Aprotinin is a single peptide chain with three disulfide bonds. Molecular Weight: ~ 65111
pI = 10.56
One Trypsin Inhibitor Unit (TIU) will decrease the activity of 2 trypsin units by 50%, where 1 trypsin unit will hydrolyze 1.0 µmole of N-α-benzoyl-DL-arginine p-nitroanilide (BAPNA) per minute at pH 7.8 and 25 °C.
Another commonly used unit of activity is the KIU (Kallikrein Inhibitor Unit).
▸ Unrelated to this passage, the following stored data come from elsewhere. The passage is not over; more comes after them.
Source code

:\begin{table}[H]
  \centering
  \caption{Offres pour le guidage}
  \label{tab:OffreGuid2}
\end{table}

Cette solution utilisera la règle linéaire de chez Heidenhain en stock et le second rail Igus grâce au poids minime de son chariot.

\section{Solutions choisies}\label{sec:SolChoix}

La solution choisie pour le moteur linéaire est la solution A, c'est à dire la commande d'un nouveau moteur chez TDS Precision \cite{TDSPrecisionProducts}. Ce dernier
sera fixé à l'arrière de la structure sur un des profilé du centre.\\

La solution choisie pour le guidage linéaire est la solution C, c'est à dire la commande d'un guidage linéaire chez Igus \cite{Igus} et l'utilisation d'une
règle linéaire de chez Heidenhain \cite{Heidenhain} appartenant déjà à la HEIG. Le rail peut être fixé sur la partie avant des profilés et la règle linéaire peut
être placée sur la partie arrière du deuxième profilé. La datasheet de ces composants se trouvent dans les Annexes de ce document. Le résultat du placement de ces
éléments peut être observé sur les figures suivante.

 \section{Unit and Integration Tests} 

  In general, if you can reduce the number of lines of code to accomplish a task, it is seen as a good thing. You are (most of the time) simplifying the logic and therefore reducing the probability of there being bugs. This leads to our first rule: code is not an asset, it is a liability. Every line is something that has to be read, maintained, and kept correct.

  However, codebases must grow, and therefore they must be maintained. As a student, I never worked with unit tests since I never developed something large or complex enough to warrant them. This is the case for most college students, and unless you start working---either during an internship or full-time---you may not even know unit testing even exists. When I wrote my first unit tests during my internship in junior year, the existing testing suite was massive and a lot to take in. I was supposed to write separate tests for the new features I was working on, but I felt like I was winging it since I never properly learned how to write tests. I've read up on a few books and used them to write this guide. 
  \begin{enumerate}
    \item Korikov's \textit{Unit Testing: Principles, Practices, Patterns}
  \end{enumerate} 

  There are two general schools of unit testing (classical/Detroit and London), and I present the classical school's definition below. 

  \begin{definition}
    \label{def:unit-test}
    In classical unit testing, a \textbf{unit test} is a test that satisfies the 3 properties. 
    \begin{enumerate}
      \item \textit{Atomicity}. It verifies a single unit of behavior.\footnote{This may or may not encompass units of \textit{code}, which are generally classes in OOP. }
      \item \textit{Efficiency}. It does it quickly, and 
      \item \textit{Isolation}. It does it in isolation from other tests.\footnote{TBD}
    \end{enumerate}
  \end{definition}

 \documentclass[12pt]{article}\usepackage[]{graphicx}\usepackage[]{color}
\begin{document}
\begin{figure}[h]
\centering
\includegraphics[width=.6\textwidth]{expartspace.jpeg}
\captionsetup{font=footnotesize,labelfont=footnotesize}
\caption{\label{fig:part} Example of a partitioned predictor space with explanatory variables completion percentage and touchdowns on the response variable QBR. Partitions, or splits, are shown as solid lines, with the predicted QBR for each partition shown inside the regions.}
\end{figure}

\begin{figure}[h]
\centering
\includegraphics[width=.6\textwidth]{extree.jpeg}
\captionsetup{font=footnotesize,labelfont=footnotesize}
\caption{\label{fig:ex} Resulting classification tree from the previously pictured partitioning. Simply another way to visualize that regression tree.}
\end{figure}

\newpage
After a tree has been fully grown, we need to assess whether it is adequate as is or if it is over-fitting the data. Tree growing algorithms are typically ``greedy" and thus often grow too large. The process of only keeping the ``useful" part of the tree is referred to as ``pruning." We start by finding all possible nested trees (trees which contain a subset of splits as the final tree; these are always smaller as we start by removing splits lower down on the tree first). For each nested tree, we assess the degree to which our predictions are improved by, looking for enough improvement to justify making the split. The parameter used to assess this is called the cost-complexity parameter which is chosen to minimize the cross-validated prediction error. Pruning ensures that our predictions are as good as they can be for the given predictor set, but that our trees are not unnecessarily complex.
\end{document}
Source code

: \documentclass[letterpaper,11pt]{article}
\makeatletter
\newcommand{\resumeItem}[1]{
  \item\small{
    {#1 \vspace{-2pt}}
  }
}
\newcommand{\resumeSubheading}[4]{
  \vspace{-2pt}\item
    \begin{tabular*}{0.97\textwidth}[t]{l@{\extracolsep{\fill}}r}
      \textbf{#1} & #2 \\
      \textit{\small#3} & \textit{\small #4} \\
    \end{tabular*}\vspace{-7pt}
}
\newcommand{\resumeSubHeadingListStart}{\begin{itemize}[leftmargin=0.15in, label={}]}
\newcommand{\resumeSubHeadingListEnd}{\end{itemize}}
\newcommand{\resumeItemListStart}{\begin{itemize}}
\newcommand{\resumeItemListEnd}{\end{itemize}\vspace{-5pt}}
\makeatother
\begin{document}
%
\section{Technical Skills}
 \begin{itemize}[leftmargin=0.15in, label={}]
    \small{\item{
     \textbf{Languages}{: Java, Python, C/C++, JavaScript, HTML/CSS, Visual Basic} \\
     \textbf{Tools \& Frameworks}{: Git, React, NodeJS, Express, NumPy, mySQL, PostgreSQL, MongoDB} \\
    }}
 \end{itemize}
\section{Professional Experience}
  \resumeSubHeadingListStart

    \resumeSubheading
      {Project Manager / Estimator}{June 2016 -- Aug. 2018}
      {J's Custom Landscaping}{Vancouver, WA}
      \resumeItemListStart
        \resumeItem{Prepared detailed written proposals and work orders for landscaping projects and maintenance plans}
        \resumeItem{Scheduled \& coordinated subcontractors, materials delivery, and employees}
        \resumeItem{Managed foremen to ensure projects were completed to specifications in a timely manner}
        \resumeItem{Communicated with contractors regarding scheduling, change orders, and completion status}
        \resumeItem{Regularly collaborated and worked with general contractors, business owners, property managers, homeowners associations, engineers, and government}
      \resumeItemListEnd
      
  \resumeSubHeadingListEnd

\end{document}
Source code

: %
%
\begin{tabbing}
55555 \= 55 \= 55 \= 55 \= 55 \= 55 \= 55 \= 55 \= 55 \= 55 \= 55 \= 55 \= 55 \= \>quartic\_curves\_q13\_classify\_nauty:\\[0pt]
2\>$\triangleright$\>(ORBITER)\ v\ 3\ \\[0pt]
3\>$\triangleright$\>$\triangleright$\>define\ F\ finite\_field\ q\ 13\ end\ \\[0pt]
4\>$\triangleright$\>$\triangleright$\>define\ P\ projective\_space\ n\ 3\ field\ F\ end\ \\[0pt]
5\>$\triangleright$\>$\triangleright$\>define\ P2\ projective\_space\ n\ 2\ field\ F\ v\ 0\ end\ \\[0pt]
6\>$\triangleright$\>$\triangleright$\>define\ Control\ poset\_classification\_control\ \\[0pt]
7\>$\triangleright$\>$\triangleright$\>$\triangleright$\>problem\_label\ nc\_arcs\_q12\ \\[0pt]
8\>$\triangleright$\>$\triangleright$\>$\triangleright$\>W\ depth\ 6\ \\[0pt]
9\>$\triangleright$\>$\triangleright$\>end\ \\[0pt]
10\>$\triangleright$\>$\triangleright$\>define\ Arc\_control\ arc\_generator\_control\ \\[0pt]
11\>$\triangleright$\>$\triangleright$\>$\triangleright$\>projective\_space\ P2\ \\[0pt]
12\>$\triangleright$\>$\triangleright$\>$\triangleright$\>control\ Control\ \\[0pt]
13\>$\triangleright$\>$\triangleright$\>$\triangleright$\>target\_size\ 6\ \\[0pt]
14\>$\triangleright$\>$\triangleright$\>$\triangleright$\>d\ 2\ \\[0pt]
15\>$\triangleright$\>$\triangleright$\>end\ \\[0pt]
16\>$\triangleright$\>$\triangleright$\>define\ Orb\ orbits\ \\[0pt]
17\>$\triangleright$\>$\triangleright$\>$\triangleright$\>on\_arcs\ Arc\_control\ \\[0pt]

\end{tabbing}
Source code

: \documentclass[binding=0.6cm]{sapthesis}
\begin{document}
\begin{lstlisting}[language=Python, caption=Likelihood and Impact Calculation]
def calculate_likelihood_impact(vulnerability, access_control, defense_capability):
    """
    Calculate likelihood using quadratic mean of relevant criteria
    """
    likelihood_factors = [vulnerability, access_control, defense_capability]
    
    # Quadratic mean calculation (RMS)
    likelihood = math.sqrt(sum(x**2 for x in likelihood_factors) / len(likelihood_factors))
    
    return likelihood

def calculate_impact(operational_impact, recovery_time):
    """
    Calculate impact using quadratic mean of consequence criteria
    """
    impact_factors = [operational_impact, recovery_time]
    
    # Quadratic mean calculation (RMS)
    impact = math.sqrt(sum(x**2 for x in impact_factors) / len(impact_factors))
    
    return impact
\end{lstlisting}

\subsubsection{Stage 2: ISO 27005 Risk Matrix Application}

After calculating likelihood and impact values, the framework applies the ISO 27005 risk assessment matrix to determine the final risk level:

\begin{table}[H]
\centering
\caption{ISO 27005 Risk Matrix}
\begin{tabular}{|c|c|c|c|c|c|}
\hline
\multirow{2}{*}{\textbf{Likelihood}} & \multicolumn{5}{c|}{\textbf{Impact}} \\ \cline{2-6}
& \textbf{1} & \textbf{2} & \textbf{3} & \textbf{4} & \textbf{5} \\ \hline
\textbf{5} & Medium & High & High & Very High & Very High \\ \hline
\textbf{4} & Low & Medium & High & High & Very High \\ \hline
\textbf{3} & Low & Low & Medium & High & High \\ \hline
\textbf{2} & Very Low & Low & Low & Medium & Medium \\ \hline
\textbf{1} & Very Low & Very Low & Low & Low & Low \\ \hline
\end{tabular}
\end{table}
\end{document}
From our data, a conversion factor for Aprotinin is: 1 TIU equals ~1,300 KIU. A published ratio is: 1 TIU equals ~1,025 KIU.10
Aprotinin is freely soluble in water (>10 mg/mL) and in aqueous buffers of low ionic strengths. Dilute solutions are generally less stable than concentrated ones. Solution stability also depends on pH; values of 1-12 can be tolerated. Repeated freeze-thaw cycles should be avoided. The Cys14-Cys38 disulfide bridge is readily split by reducing agents like 2-mercaptoethanol. Due to its compact tertiary structure, aprotinin is relatively stable against denaturation due to high temperature, acids, alkalies, organic solvents or proteolytic degradation (only thermolysin has been found capable of effectively degrading aprotinin after heating to 60-80 °C). The high basicity of aprotinin causes it to adhere to commonly used dialysis tubing and even gel filtration matrices, but the use of acetylated materials and concentrated salt solutions (e.g., 0.1 M NaCl in buffer)3 minimizes the problem. Sterilization may be achieved by filtration through a 0.2 µm filter.